Quali sono in dettaglio gli scopi della psicoterapia?

Stimolare nel paziente l’attitudine a risolvere i problemi e cioè la sua capacità di analizzare le difficoltà e di trovare il modo giusto per superarle, potenziare la sua capacità di comunicare, incoraggiare la sua capacità di avere relazioni sociali adeguate e soddisfacenti, migliorare quindi l’equilibrio personale del soggetto potenziandone autostima e amore verso se stesso.


Perché proprio a me?

E’ un’esclamazione tipica dei pazienti, insieme a frasi del tipo: “non è giusto, non me lo meritavo!”. Queste parole esprimono la sofferenza psichica dei pazienti affetti da patologie organiche severe e/o croniche. Ciò significa, molto spesso per lo psicologo, lavorare in assenza di una richiesta di aiuto esplicita. Le ripercussioni psicologiche della malattia, anche se di notevole importanza, rimangono sullo sfondo o tendono ad essere sottovalutate, perché il rischio vitale si impone all’attenzione. La paura di morire o il timore di riscoprirsi menomati lasciano però l’individuo in una situazione di completa vulnerabilità emotiva, che amplifica il senso di estraneità rispetto alla propria storia. Da qui l’importanza di un ascolto autentico.

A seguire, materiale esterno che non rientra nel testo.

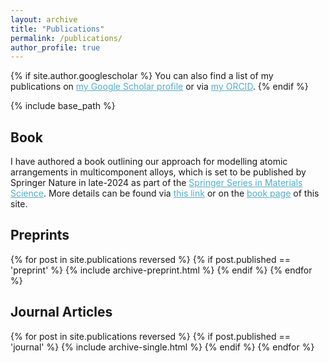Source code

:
 ```yaml
---
layout: archive
title: "Publications"
permalink: /publications/
author_profile: true
---
```


{% if site.author.googlescholar %}
  You can also find a list of my publications on <a href="{{site.author.googlescholar}}" style="color:#52adc8;">my Google Scholar profile</a> or via <a href="{{site.author.orcid}}" style="color:#52adc8;">my ORCID</a>.
{% endif %}

{% include base_path %}

<h2> Book </h2>

I have authored a book outlining our approach for modelling atomic arrangements in multicomponent alloys, which is set to be published by Springer Nature in late-2024 as part of the <a href="https://www.springer.com/series/0856" style="color:#52adc8;">Springer Series in Materials Science</a>. More details can be found via <a href="https://link.springer.com/book/9783031620201" style="color:#52adc8;">this link</a> or on the <a href="/book" style="color:#52adc8;">book page</a> of this site.

<h2> Preprints </h2>

{% for post in site.publications reversed %}
  {% if post.published == 'preprint' %}
    {% include archive-preprint.html %}
  {% endif %}
{% endfor %}

<h2> Journal Articles </h2>

{% for post in site.publications reversed %}
  {% if post.published == 'journal' %}
    {% include archive-single.html %}
  {% endif %}
{% endfor %}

Chi c’è a casa che la aspetta?

Questa è una classica domanda che viene effettuata al paziente ricoverato in Clinica. Serve a ricordargli che a casa ci sono persone che lo aspettano, e a suscitare in lui una più forte motivazione alla ripresa. E’ una domanda molto semplice ma di grande efficacia perché riporta la persona nel presente (nel qui ed ora) e gli ricorda chi è: una persona importante per altre persone.


Quali sono gli ingredienti base della ricetta del benessere cardiaco?

Flessibilità, nessuno schema fisso e una buona dose di leggerezza. Spesso per chi soffre di patologie cardiache le cose sono bianche o nere, le scelte devono essere nette, le decisioni definitive. Inutile dire che dietro a questa apparente sicurezza c’è la ricerca di punti fermi che sostengano una volontà vacillante e conflittuale. Anche nella vita quotidiana il cardiopatico tende a scandire il tempo in modo piuttosto rigido, distinguendo il momento del divertimento da quello del lavoro, quello del piacere da quello del dovere. Il risultato è una forzatura che spesso impone ritmi e scansioni innaturali che dividono la vita in compartimenti stagni. Bisogna allora imparare dal cuore, cercando di essere meno rigido e programmato: può essere divertente anche lavorare, ci si può rilassare anche impegnandosi a fondo in qualche attività, si può trovare piacere nei doveri di ogni giorno.